Los niños eran curiosos y vi algunos con rasgos familiares. Los enloquecía de contentos beber sangre de yegua. Numerosas veces soñaba que mi hermana estaba perpetuamente pariendo hijos, poblando el desierto argentino de mestizos. Luego, cuando fue vendida a una tribu de Chile, seguiría gestando tras la cordillera. Hubo no pocas noches aciagas donde la única esperanza era morir y a su vez me sumía en la desdicha de pensar una muerte tan cerca de la nada, tan alejada de Dios.
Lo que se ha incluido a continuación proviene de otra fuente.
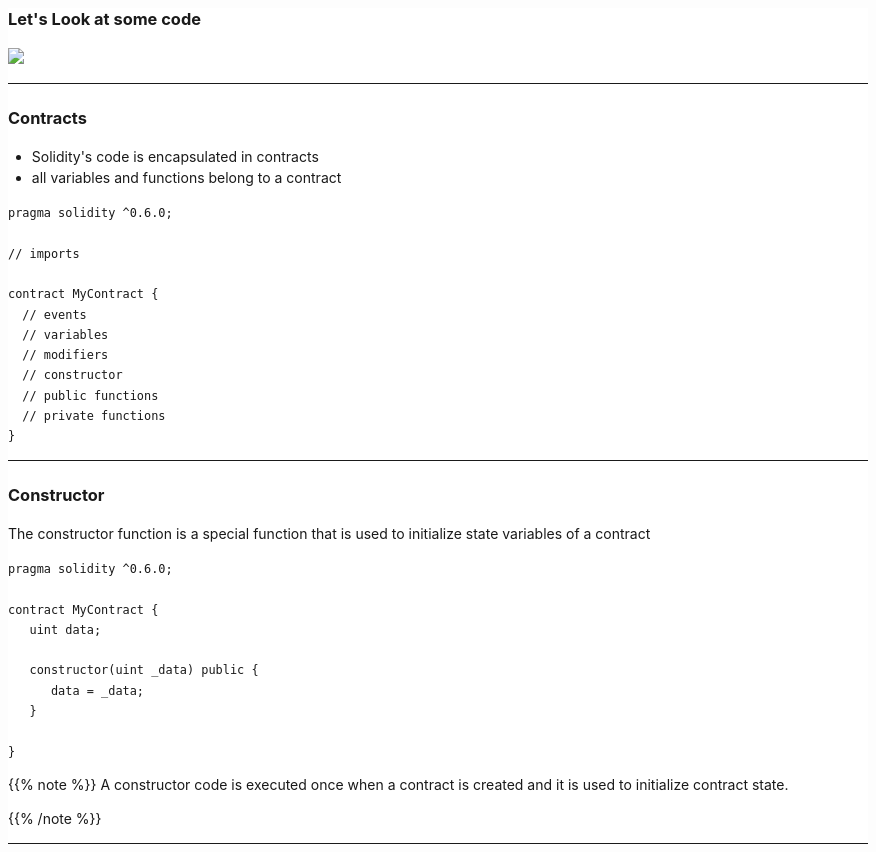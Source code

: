 
### Let's Look at some code
![](./../images/dappladies/token.png)

---

### Contracts
- Solidity's code is encapsulated in contracts
- all variables and functions belong to a contract

```
pragma solidity ^0.6.0;

// imports

contract MyContract {
  // events
  // variables
  // modifiers
  // constructor 
  // public functions
  // private functions
}
```

---

### Constructor

The constructor function is a special function that is used to initialize state variables of a contract

```
pragma solidity ^0.6.0;

contract MyContract {
   uint data;

   constructor(uint _data) public {
      data = _data;   
   }

}

```
{{% note %}}
A constructor code is executed once when a contract is created and it is used to initialize contract state.

{{% /note %}}

---
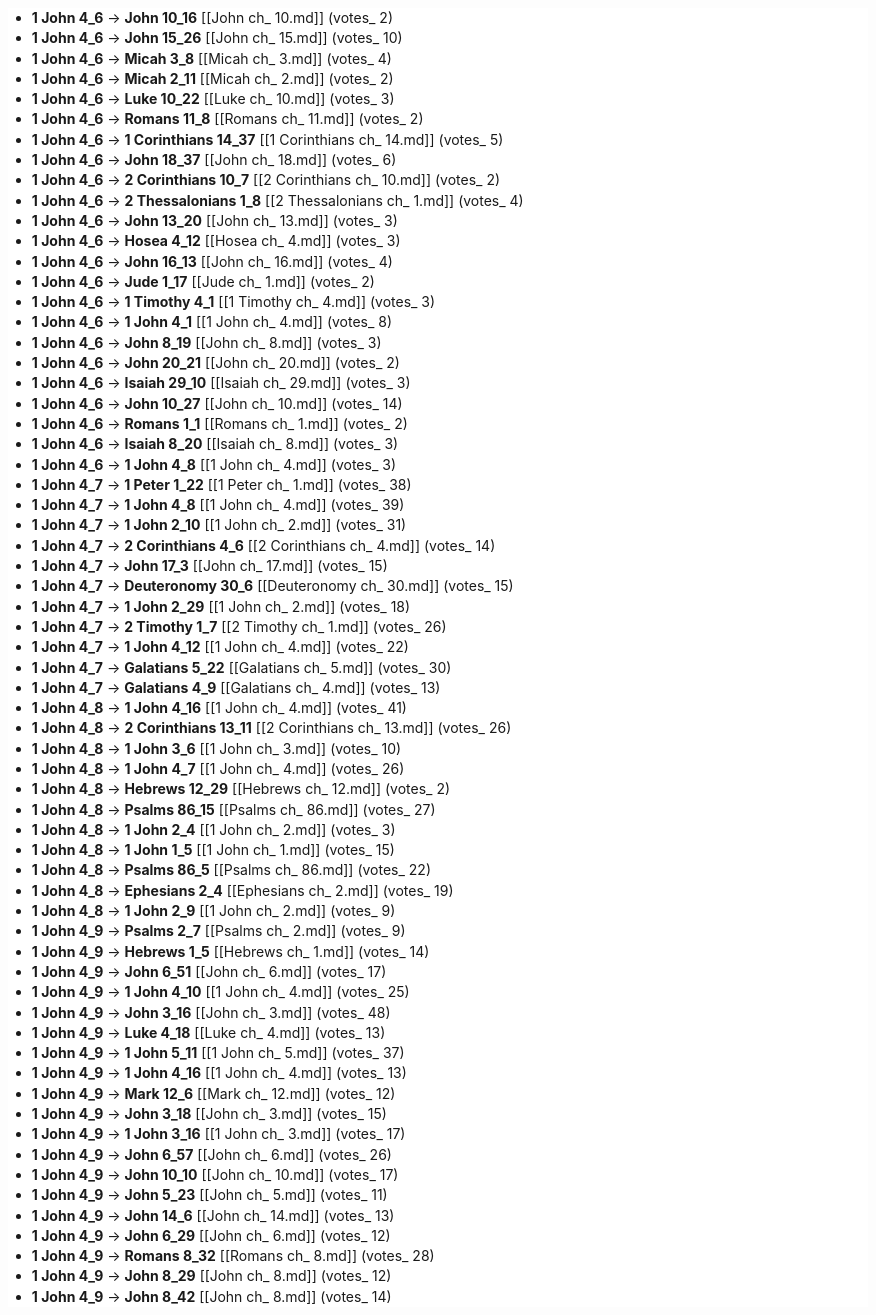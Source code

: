 - **1 John 4_6** → **John 10_16** [[John ch_ 10.md]] (votes_ 2)
- **1 John 4_6** → **John 15_26** [[John ch_ 15.md]] (votes_ 10)
- **1 John 4_6** → **Micah 3_8** [[Micah ch_ 3.md]] (votes_ 4)
- **1 John 4_6** → **Micah 2_11** [[Micah ch_ 2.md]] (votes_ 2)
- **1 John 4_6** → **Luke 10_22** [[Luke ch_ 10.md]] (votes_ 3)
- **1 John 4_6** → **Romans 11_8** [[Romans ch_ 11.md]] (votes_ 2)
- **1 John 4_6** → **1 Corinthians 14_37** [[1 Corinthians ch_ 14.md]] (votes_ 5)
- **1 John 4_6** → **John 18_37** [[John ch_ 18.md]] (votes_ 6)
- **1 John 4_6** → **2 Corinthians 10_7** [[2 Corinthians ch_ 10.md]] (votes_ 2)
- **1 John 4_6** → **2 Thessalonians 1_8** [[2 Thessalonians ch_ 1.md]] (votes_ 4)
- **1 John 4_6** → **John 13_20** [[John ch_ 13.md]] (votes_ 3)
- **1 John 4_6** → **Hosea 4_12** [[Hosea ch_ 4.md]] (votes_ 3)
- **1 John 4_6** → **John 16_13** [[John ch_ 16.md]] (votes_ 4)
- **1 John 4_6** → **Jude 1_17** [[Jude ch_ 1.md]] (votes_ 2)
- **1 John 4_6** → **1 Timothy 4_1** [[1 Timothy ch_ 4.md]] (votes_ 3)
- **1 John 4_6** → **1 John 4_1** [[1 John ch_ 4.md]] (votes_ 8)
- **1 John 4_6** → **John 8_19** [[John ch_ 8.md]] (votes_ 3)
- **1 John 4_6** → **John 20_21** [[John ch_ 20.md]] (votes_ 2)
- **1 John 4_6** → **Isaiah 29_10** [[Isaiah ch_ 29.md]] (votes_ 3)
- **1 John 4_6** → **John 10_27** [[John ch_ 10.md]] (votes_ 14)
- **1 John 4_6** → **Romans 1_1** [[Romans ch_ 1.md]] (votes_ 2)
- **1 John 4_6** → **Isaiah 8_20** [[Isaiah ch_ 8.md]] (votes_ 3)
- **1 John 4_6** → **1 John 4_8** [[1 John ch_ 4.md]] (votes_ 3)
- **1 John 4_7** → **1 Peter 1_22** [[1 Peter ch_ 1.md]] (votes_ 38)
- **1 John 4_7** → **1 John 4_8** [[1 John ch_ 4.md]] (votes_ 39)
- **1 John 4_7** → **1 John 2_10** [[1 John ch_ 2.md]] (votes_ 31)
- **1 John 4_7** → **2 Corinthians 4_6** [[2 Corinthians ch_ 4.md]] (votes_ 14)
- **1 John 4_7** → **John 17_3** [[John ch_ 17.md]] (votes_ 15)
- **1 John 4_7** → **Deuteronomy 30_6** [[Deuteronomy ch_ 30.md]] (votes_ 15)
- **1 John 4_7** → **1 John 2_29** [[1 John ch_ 2.md]] (votes_ 18)
- **1 John 4_7** → **2 Timothy 1_7** [[2 Timothy ch_ 1.md]] (votes_ 26)
- **1 John 4_7** → **1 John 4_12** [[1 John ch_ 4.md]] (votes_ 22)
- **1 John 4_7** → **Galatians 5_22** [[Galatians ch_ 5.md]] (votes_ 30)
- **1 John 4_7** → **Galatians 4_9** [[Galatians ch_ 4.md]] (votes_ 13)
- **1 John 4_8** → **1 John 4_16** [[1 John ch_ 4.md]] (votes_ 41)
- **1 John 4_8** → **2 Corinthians 13_11** [[2 Corinthians ch_ 13.md]] (votes_ 26)
- **1 John 4_8** → **1 John 3_6** [[1 John ch_ 3.md]] (votes_ 10)
- **1 John 4_8** → **1 John 4_7** [[1 John ch_ 4.md]] (votes_ 26)
- **1 John 4_8** → **Hebrews 12_29** [[Hebrews ch_ 12.md]] (votes_ 2)
- **1 John 4_8** → **Psalms 86_15** [[Psalms ch_ 86.md]] (votes_ 27)
- **1 John 4_8** → **1 John 2_4** [[1 John ch_ 2.md]] (votes_ 3)
- **1 John 4_8** → **1 John 1_5** [[1 John ch_ 1.md]] (votes_ 15)
- **1 John 4_8** → **Psalms 86_5** [[Psalms ch_ 86.md]] (votes_ 22)
- **1 John 4_8** → **Ephesians 2_4** [[Ephesians ch_ 2.md]] (votes_ 19)
- **1 John 4_8** → **1 John 2_9** [[1 John ch_ 2.md]] (votes_ 9)
- **1 John 4_9** → **Psalms 2_7** [[Psalms ch_ 2.md]] (votes_ 9)
- **1 John 4_9** → **Hebrews 1_5** [[Hebrews ch_ 1.md]] (votes_ 14)
- **1 John 4_9** → **John 6_51** [[John ch_ 6.md]] (votes_ 17)
- **1 John 4_9** → **1 John 4_10** [[1 John ch_ 4.md]] (votes_ 25)
- **1 John 4_9** → **John 3_16** [[John ch_ 3.md]] (votes_ 48)
- **1 John 4_9** → **Luke 4_18** [[Luke ch_ 4.md]] (votes_ 13)
- **1 John 4_9** → **1 John 5_11** [[1 John ch_ 5.md]] (votes_ 37)
- **1 John 4_9** → **1 John 4_16** [[1 John ch_ 4.md]] (votes_ 13)
- **1 John 4_9** → **Mark 12_6** [[Mark ch_ 12.md]] (votes_ 12)
- **1 John 4_9** → **John 3_18** [[John ch_ 3.md]] (votes_ 15)
- **1 John 4_9** → **1 John 3_16** [[1 John ch_ 3.md]] (votes_ 17)
- **1 John 4_9** → **John 6_57** [[John ch_ 6.md]] (votes_ 26)
- **1 John 4_9** → **John 10_10** [[John ch_ 10.md]] (votes_ 17)
- **1 John 4_9** → **John 5_23** [[John ch_ 5.md]] (votes_ 11)
- **1 John 4_9** → **John 14_6** [[John ch_ 14.md]] (votes_ 13)
- **1 John 4_9** → **John 6_29** [[John ch_ 6.md]] (votes_ 12)
- **1 John 4_9** → **Romans 8_32** [[Romans ch_ 8.md]] (votes_ 28)
- **1 John 4_9** → **John 8_29** [[John ch_ 8.md]] (votes_ 12)
- **1 John 4_9** → **John 8_42** [[John ch_ 8.md]] (votes_ 14)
No terminé de aprender su idioma repleto de gritos metálicos y resbaladizas consonantes. Por mera supervivencia pude distinguir algunos significados de aquellos sonidos: los secos y agudos manifestaban que era el tiempo del aseo; los ondulantes y con muchas emes eran los de cocinar alimentos. Un tercero alargado y finamente amargo indicaba que debía ir a a calmar prontamente los furores eróticos del cacique o capitanejos. Como pasaba el tiempo y no quedaba preñada, de a poco me fueron dejando de lado para tal cosa pensando que tenía una maldición o algo así; inclusive la esposa del cacique, lamenté. Lo bueno es que pude tener mejor relación con el resto de las mujeres; ya no era una competencia para ellas.
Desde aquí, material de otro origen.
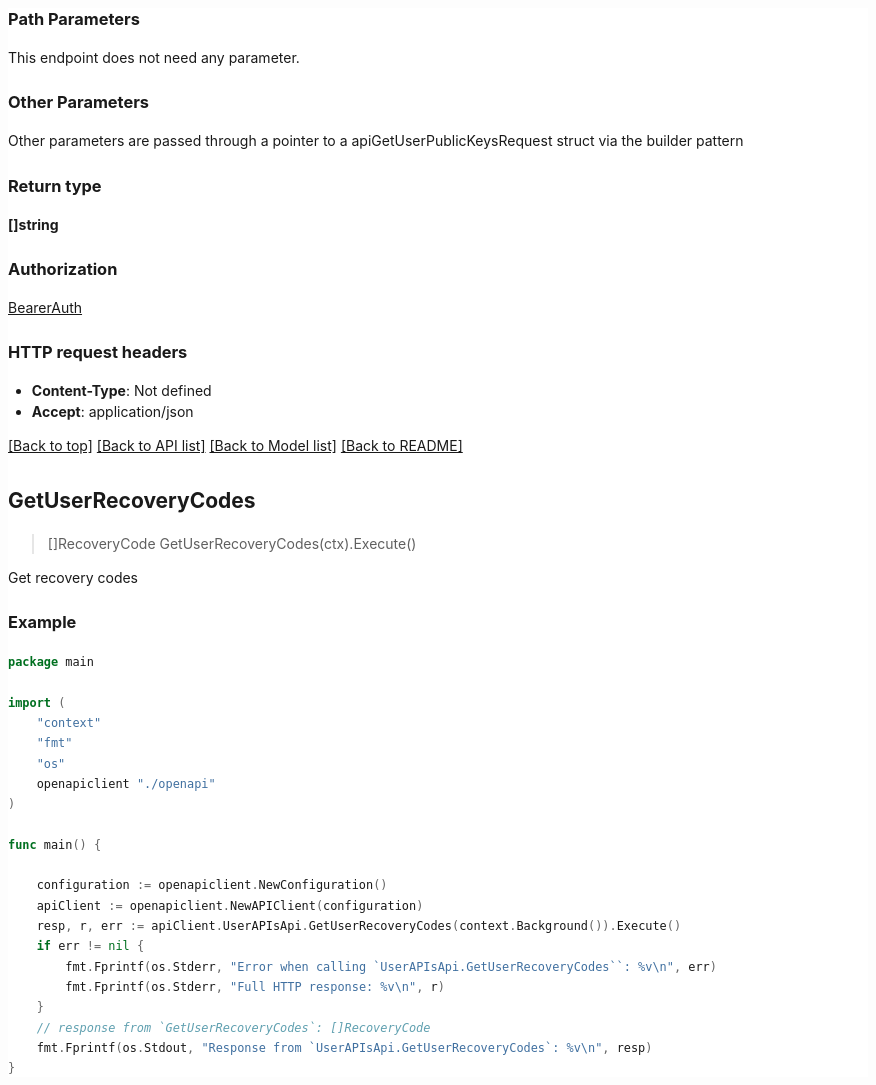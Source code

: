 ### Path Parameters

This endpoint does not need any parameter.

### Other Parameters

Other parameters are passed through a pointer to a apiGetUserPublicKeysRequest struct via the builder pattern


### Return type

**[]string**

### Authorization

[BearerAuth](../README.md#BearerAuth)

### HTTP request headers

- **Content-Type**: Not defined
- **Accept**: application/json

[[Back to top]](#) [[Back to API list]](../README.md#documentation-for-api-endpoints)
[[Back to Model list]](../README.md#documentation-for-models)
[[Back to README]](../README.md)


## GetUserRecoveryCodes

> []RecoveryCode GetUserRecoveryCodes(ctx).Execute()

Get recovery codes



### Example

```go
package main

import (
    "context"
    "fmt"
    "os"
    openapiclient "./openapi"
)

func main() {

    configuration := openapiclient.NewConfiguration()
    apiClient := openapiclient.NewAPIClient(configuration)
    resp, r, err := apiClient.UserAPIsApi.GetUserRecoveryCodes(context.Background()).Execute()
    if err != nil {
        fmt.Fprintf(os.Stderr, "Error when calling `UserAPIsApi.GetUserRecoveryCodes``: %v\n", err)
        fmt.Fprintf(os.Stderr, "Full HTTP response: %v\n", r)
    }
    // response from `GetUserRecoveryCodes`: []RecoveryCode
    fmt.Fprintf(os.Stdout, "Response from `UserAPIsApi.GetUserRecoveryCodes`: %v\n", resp)
}
```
En el transcurrir de los meses conviviendo con la tribu fui pasando del asco a la compasión en mis consideraciones. Y hoy mi mirada hacia ellos es mucho más benévola, más aun sabiendo a ciencia cierta que fueron aniquilados por una cultura que se pretendía mejor, que enarbolaba banderas de la civilización y ya ve, no hace falta ir muy lejos para ver como viven apiñados de a cientos en un conventillo, un conventillo del mundo moderno y civilizado. 

Pese a ser diestros en el manejo de la lanza y la boleadora, los días de apogeo de los indios estaban contados; para entonces ya se había trazado con fierro el mapa sólido de la patria. Fui rescatada por la columna oeste del ejército. Un chajá gritó dos o tres veces en el cielo plomizo mientras nos sobrevolaba. De regreso a casa padecí vértigo al hallarme frente a tantas puertas y paredes; también comprobé que mi esposo había enfermado gravemente. Al verme sufrió afligida extrañeza. Comprendió que ya no era la misma. Estaba muy flaco y barbado. Él dormía en la cama matrimonial y yo en el piso, echada sobre unas mantas, donde me sentía más cómoda. A pesar de todo, procuré acompañarlo en sus últimos días, cuando le cerré los ojos. Los mismos que, no pocas veces, clavaron su desprecio en mí. No los mismos pero parecidos, aunque aquella vez salvajes e igualmente desdeñosos para conmigo y que luego se depositaron libidinosamente en el cuerpo virginal de mi hermana.

Ha pasado mucho tiempo y asomada desde este balcón no dejo de asombrarme por los últimos avances tecnológicos. Ver pasar un tranvía o eso tan novedoso que llaman automóvil hace que aquello que me sucedió parezca aun más lejano e irreal.»

Cuando concluyó el relato quedé absorto por la contundencia de los datos además de confundido, ya que no pude ocultar que arrastraban consigo ciertos desajustes en lo narrado. Pareció comprender lo que estaba cavilando y solícita recogió con pasmosa lentitud su blanquecino pelo. Mirándola de frente, se me sobresaltaron las emociones cuando alcancé a ver como los lóbulos de ambas orejas se encontraban mutilados.